Le conflit israélo-palestinien dans les déclarations de politique étrangère : rétrospective et introspection

Tragique de répétition

Lydie Polfer en 2003
Photo: SIP
d'Lëtzebuerger Land du 29.11.2024

Le monde ouvre les yeux. Le Monde ouvre les yeux mardi soir en publiant une tribune signée par les députés européens, présent et ancien, Raphaël Glucksmann et Daniel Cohn-Bendit, titrée « La France doit reconnaître l’État palestinien ». Ces progressistes « profondément attachés à l’existence d’Israël » jugent « insupportable, la destruction totale de Gaza, l’extension permanente de la colonisation en Cisjordanie, les plans à demi cachés, à demi publics, d’expulsion en masse des Palestiniens ». Glucksmann et Cohn-Bendit considèrent le 7 octobre comme « le plus abominable pogrom depuis la Shoah », mais estiment que le mandat d’arrêt émis la semaine dernière par la Cour pénale internationale contre le Premier ministre israélien et son ex-ministre de la Défense « n’a rien d’antisémite », comme Benyamin Netanyahu le prétend. À la répétition du terme « insupportable » suit celle du questionnement « comment ne pas voir ? ». Notamment : « Comment ne pas voir que, après avoir soutenu en sous-main le Hamas pendant des années, Benyamin Netanyahu épouse aujourd’hui les vues des pires extrémistes de son gouvernement qui rêvent d’un Israël allant de la mer au fleuve ? » Pour les auteurs, répéter le vœu d’un cessez-le-feu et de la libération des otages atteint ses limites. Rappeler l’attachement à la solution à deux États ne suffit pas non plus : « Il faut des actes forts qui montrent que nos mots ne sont pas que des mots ». La reconnaissance de l’État palestinien serait le premier d’entre eux. Particulièrement avec l’imminence de l’arrivée de Donald Trump à la présidence des États-Unis qui va laisser croire à Benyamin Netanyahu qu’il dispose d’un chèque en blanc dans sa dérive extrémiste.

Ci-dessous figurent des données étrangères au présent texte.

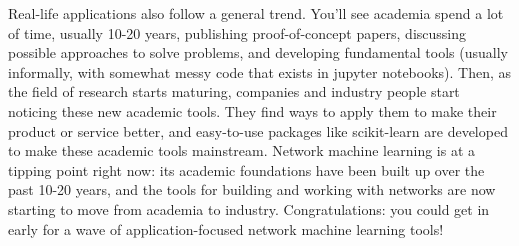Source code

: Real-life applications also follow a general trend. You'll see academia spend a lot of time, usually 10-20 years, publishing proof-of-concept papers, discussing possible approaches to solve problems, and developing fundamental tools (usually informally, with somewhat messy code that exists in jupyter notebooks). Then, as the field of research starts maturing, companies and industry people start noticing these new academic tools. They find ways to apply them to make their product or service better, and easy-to-use packages like scikit-learn are developed to make these academic tools mainstream. Network machine learning is at a tipping point right now: its academic foundations have been built up over the past 10-20 years, and the tools for building and working with networks are now starting to move from academia to industry. Congratulations: you could get in early for a wave of application-focused network machine learning tools!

En juin, lors du débat à la Chambre sur la pétition demandant à reconnaître la Palestine, le ministre des Affaires étrangères, Xavier Bettel (DP), avait promis d’ici la fin de l’année une « solution à la luxembourgeoise » s’il n’arrivait pas à lancer un élan international pour la reconnaissance. La semaine passée dans sa déclaration de politique étrangère, le vice-Premier ministre a fait savoir que sa « Mëttelwee » devait « malheureusement attendre que la situation permette de la mettre en place sereinement ». En quoi consiste cette solution ? À ouvrir une ambassade à Tel Aviv et un bureau de représentation à Ramallah (en Cisjordanie), a résumé Xavier Bettel devant les députés. Mais cela pourrait être interprété comme « une récompense à la guerre menée par Benyamin Netanyahu et ses ministres d’extrême droite », selon Bettel. En juin, ce dernier avait aussi brandi la question de la rétribution du terrorisme pour la reconnaissance de l’État palestinien : « Imaginez dire aux familles des otages, que vous allez reconnaître la Palestine alors que le fait générateur est le 7 octobre ».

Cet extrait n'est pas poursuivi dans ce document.